What do these three books all have in common?  (Besides the high honor of me having read them back-to-back?!)

THEY ARE ABOUT THE SUBCONSCIOUS.  And I hate to be the bearer of sad news, but it would appear that as evolved as you think you may be, you are pretty much nothing more than a slave to your instinctual drives, many of which don’t even really makes sense in any logical way. I mean, you think you’re in control, but you’re not in control. All three books came down to one message: your conscious self makes up a lot of stories to rationalize your behavior, but it’s not really the driving force behind that behavior.  Neat, huh? HAVE FUN WITH YOUR DIRECTIONLESS LIVES, GUYS.

Okay, so, all of this was fresh in my mind when Breakaway changed locations around the same time I was reading these books.  The midtown store – my homebase Breakaway – moved one block north, from Union Avenue to Madison (i.e., into Overton Square).  One block may not sound like a lot, but of all the things that particular one block is, “a lot” is at the top of the list.  It changes everything, from the Thursday night running route, to the parking situation, to the ability to drink beer outside (that would be a NO, said the policemen our first week there), right down to the interior of the store, which is now a little less like your little brother’s living room and a little more like your parents’ dining room – still homey, but you’re just never going to have the level of chaos in the latter that you did in the former.

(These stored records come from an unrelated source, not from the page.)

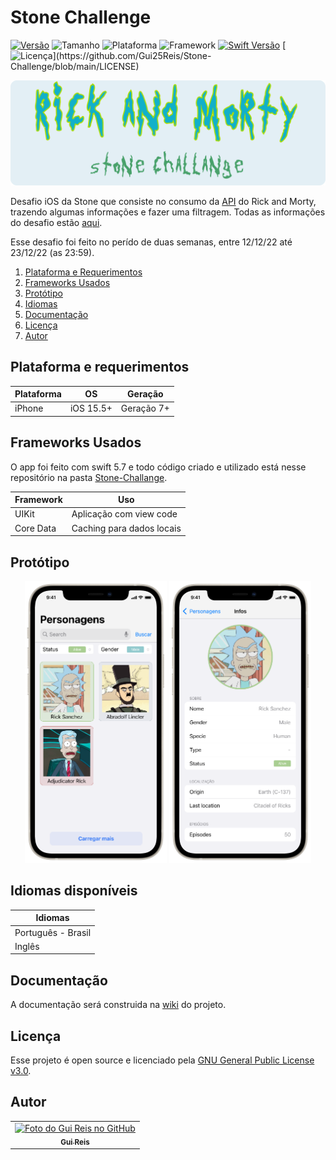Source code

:# Stone Challenge
[![Versão](https://img.shields.io/badge/versão-0.0-orange)]()
![Tamanho](https://img.shields.io/badge/tamanho-0%20MB-blue)
![Plataforma](https://img.shields.io/badge/plataforma-IOS-lightgrey?logo=ios)
![Framework](https://img.shields.io/badge/framework-UIKit-red?logo=uikit)
[![Swift Versão](https://img.shields.io/badge/swift-v5.7+-blue?logo=swift)](https://swift.org/download/#releases)
[![Licença](https://img.shields.io/badge/licença-GNU%20v3.0-brightgreen?)](https://github.com/Gui25Reis/Stone-Challenge/blob/main/LICENSE)


![Capa](https://github.com/Gui25Reis/Stone-Challenge/blob/main/Arquivos/Imagens/Capa.png)

<!-- <p align="center">
    <a href="">
        <img src=""/>
    </a>
</p>  -->


Desafio iOS da Stone que consiste no consumo da [API](https://rickandmortyapi.com/documentation) do Rick and Morty, trazendo algumas informações e fazer uma filtragem. Todas as informações do desafio estão [aqui](https://github.com/Gui25Reis/Stone-Challenge/blob/main/Arquivos/Desafio%20iOS%20Stone.pdf).

Esse desafio foi feito no perído de duas semanas, entre 12/12/22 até 23/12/22 (as 23:59).

1. [Plataforma e Requerimentos](#plataforma-e-requerimentos)
2. [Frameworks Usados](#frameworks-usados)
3. [Protótipo](#protótipo)
4. [Idiomas](#idiomas-disponíveis)
5. [Documentação](#documentação)
6. [Licença](#licença)
7. [Autor](#autor)


## Plataforma e requerimentos
| **Plataforma** |   **OS**    | **Geração** |
|----------------|:-----------:|:-----------:|
iPhone           | iOS 15.5+   | Geração 7+


## Frameworks Usados
O app foi feito com swift 5.7 e todo código criado e utilizado está nesse repositório na pasta [Stone-Challange](https://github.com/Gui25Reis/Stone-Challenge/tree/main/Stone-Challenge).


| **Framework** |   **Uso**  
|---------------|-----------
| UIKit         | Aplicação com view code
| Core Data     | Caching para dados locais


## Protótipo
<p align="center">
    <img width=45% src="https://github.com/Gui25Reis/Stone-Challenge/blob/main/Arquivos/Imagens/Prototipos/Tela_01.png"/>
    <img width=45% src="https://github.com/Gui25Reis/Stone-Challenge/blob/main/Arquivos/Imagens/Prototipos/Tela_02.png"/>
</p>


## Idiomas disponíveis
|     **Idiomas**     |
|---------------------|
| Português - Brasil  |
| Inglês              |


## Documentação
A documentação será construida na [wiki](https://github.com/Gui25Reis/Stone-Challenge/wiki) do projeto.


## Licença
Esse projeto é open source e licenciado pela [GNU General Public License v3.0](https://github.com/Gui25Reis/Stone-Challenge/blob/main/LICENSE).


## Autor
<table>
    <tr>
        <td align="center">
            <a href="https://github.com/Gui25Reis">
                <img src="https://avatars1.githubusercontent.com/u/48360732" width="100px;" alt="Foto do Gui Reis no GitHub"/><br>
                <sub>
                    <b>Gui Reis</b>
                </sub>
            </a>
        </td>
    </tr>
</table>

The atmosphere shift changes things, if for no other reason than the cues from our surroundings are now different, and thus aspects of our behavior are as well (all that subconscious prompting and whatnot).  How much, and to what avail...well, I'm still monitoring for conclusions.  What hasn't changed is that I look forward to Thursdays with the same air of expectation that I used to look forward to Tuesdays with Buffy the Vampire Slayer.  I can’t wait to see what’s going to happen next.

“What’s next” was a question that loomed heavily over the entirety of last year. I recognize the benefit of being “in the moment” as much as possible, but hearkening back to the above comment about taking things with a grain of salt, what I’m “supposed” to do isn’t always what I actually do, and like anyone else who lives and breathes, I am guilty of looking ahead and looking behind more than is necessary.

In fact, looking ahead was precisely what I was doing almost exactly a year ago, when I wrote of feeling a sense of anticipation.

Timing-wise, I was spot on - the story picked up dramatically a couple of weeks after I wrote that. But that's the not the feeling I speak of now. When I talk about wanting to know what comes next, I say it as an invested observer, armed with information, interested in entertaining herself.  A year ago, my anticipation was deeper, an instinctive recognition that something was coming.

I don't have that feeling now (perhaps for the best, all things considered).  But I do feel something else emanating from the depths, spurred by reasons I couldn't possibly identify. I feel like everyone is walking around with their eyes closed...including me.  I'm not sure what that means.

To quote Buffy:  "Where do we go from here?"


  1. I would comment but I'm not sure what it all means.

  2. I think that's actually the perfect comment. I don't know what it means, either...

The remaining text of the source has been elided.